DATA EXCERPTS Block Start

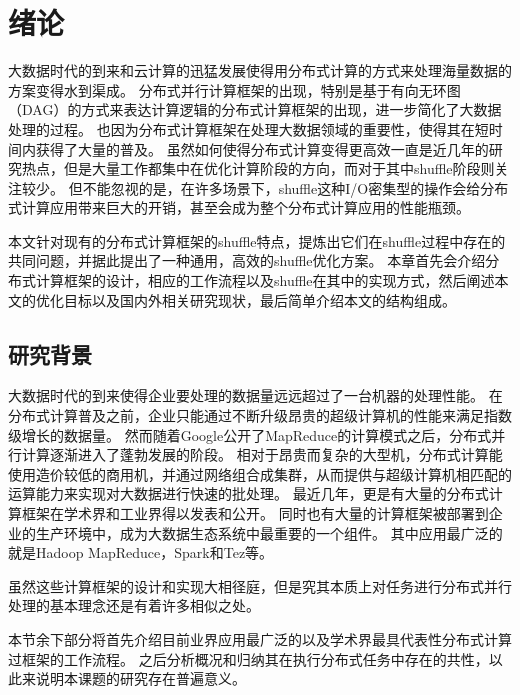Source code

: 
\chapter{绪论}
\label{chap:intro}

大数据时代的到来和云计算的迅猛发展使得用分布式计算的方式来处理海量数据的方案变得水到渠成。
分布式并行计算框架的出现，特别是基于有向无环图（DAG）的方式来表达计算逻辑的分布式计算框架的出现，进一步简化了大数据处理的过程。
也因为分布式计算框架在处理大数据领域的重要性，使得其在短时间内获得了大量的普及。
虽然如何使得分布式计算变得更高效一直是近几年的研究热点，但是大量工作都集中在优化计算阶段的方向，而对于其中shuffle阶段则关注较少。
但不能忽视的是，在许多场景下，shuffle这种I/O密集型的操作会给分布式计算应用带来巨大的开销，甚至会成为整个分布式计算应用的性能瓶颈。

本文针对现有的分布式计算框架的shuffle特点，提炼出它们在shuffle过程中存在的共同问题，并据此提出了一种通用，高效的shuffle优化方案。
本章首先会介绍分布式计算框架的设计，相应的工作流程以及shuffle在其中的实现方式，然后阐述本文的优化目标以及国内外相关研究现状，最后简单介绍本文的结构组成。

\section{研究背景}

大数据时代的到来使得企业要处理的数据量远远超过了一台机器的处理性能。
在分布式计算普及之前，企业只能通过不断升级昂贵的超级计算机的性能来满足指数级增长的数据量。
然而随着Google公开了MapReduce\cite{mapreduce}的计算模式之后，分布式并行计算逐渐进入了蓬勃发展的阶段。
相对于昂贵而复杂的大型机，分布式计算能使用造价较低的商用机，并通过网络组合成集群，从而提供与超级计算机相匹配的运算能力来实现对大数据进行快速的批处理。
最近几年，更是有大量的分布式计算框架在学术界和工业界得以发表和公开。
同时也有大量的计算框架被部署到企业的生产环境中，成为大数据生态系统中最重要的一个组件。
其中应用最广泛的就是Hadoop MapReduce\cite{hadoop}，Spark\cite{apachespark}和Tez\cite{tez}等。

虽然这些计算框架的设计和实现大相径庭，但是究其本质上对任务进行分布式并行处理的基本理念还是有着许多相似之处。

本节余下部分将首先介绍目前业界应用最广泛的以及学术界最具代表性分布式计算过框架的工作流程。
之后分析概况和归纳其在执行分布式任务中存在的共性，以此来说明本课题的研究存在普遍意义。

DATA EXCERPTS Block End

WHAT THE TASK ASKS: Lines from the one holding "本文针对现有的分布式计算框架" to the end of the listing above are the only ones to transcribe. Keep each exactly as written.

RESPONSE FOR THIS EXERCISE:
本文针对现有的分布式计算框架的shuffle特点，提炼出它们在shuffle过程中存在的共同问题，并据此提出了一种通用，高效的shuffle优化方案。
本章首先会介绍分布式计算框架的设计，相应的工作流程以及shuffle在其中的实现方式，然后阐述本文的优化目标以及国内外相关研究现状，最后简单介绍本文的结构组成。

\section{研究背景}

大数据时代的到来使得企业要处理的数据量远远超过了一台机器的处理性能。
在分布式计算普及之前，企业只能通过不断升级昂贵的超级计算机的性能来满足指数级增长的数据量。
然而随着Google公开了MapReduce\cite{mapreduce}的计算模式之后，分布式并行计算逐渐进入了蓬勃发展的阶段。
相对于昂贵而复杂的大型机，分布式计算能使用造价较低的商用机，并通过网络组合成集群，从而提供与超级计算机相匹配的运算能力来实现对大数据进行快速的批处理。
最近几年，更是有大量的分布式计算框架在学术界和工业界得以发表和公开。
同时也有大量的计算框架被部署到企业的生产环境中，成为大数据生态系统中最重要的一个组件。
其中应用最广泛的就是Hadoop MapReduce\cite{hadoop}，Spark\cite{apachespark}和Tez\cite{tez}等。

虽然这些计算框架的设计和实现大相径庭，但是究其本质上对任务进行分布式并行处理的基本理念还是有着许多相似之处。

本节余下部分将首先介绍目前业界应用最广泛的以及学术界最具代表性分布式计算过框架的工作流程。
之后分析概况和归纳其在执行分布式任务中存在的共性，以此来说明本课题的研究存在普遍意义。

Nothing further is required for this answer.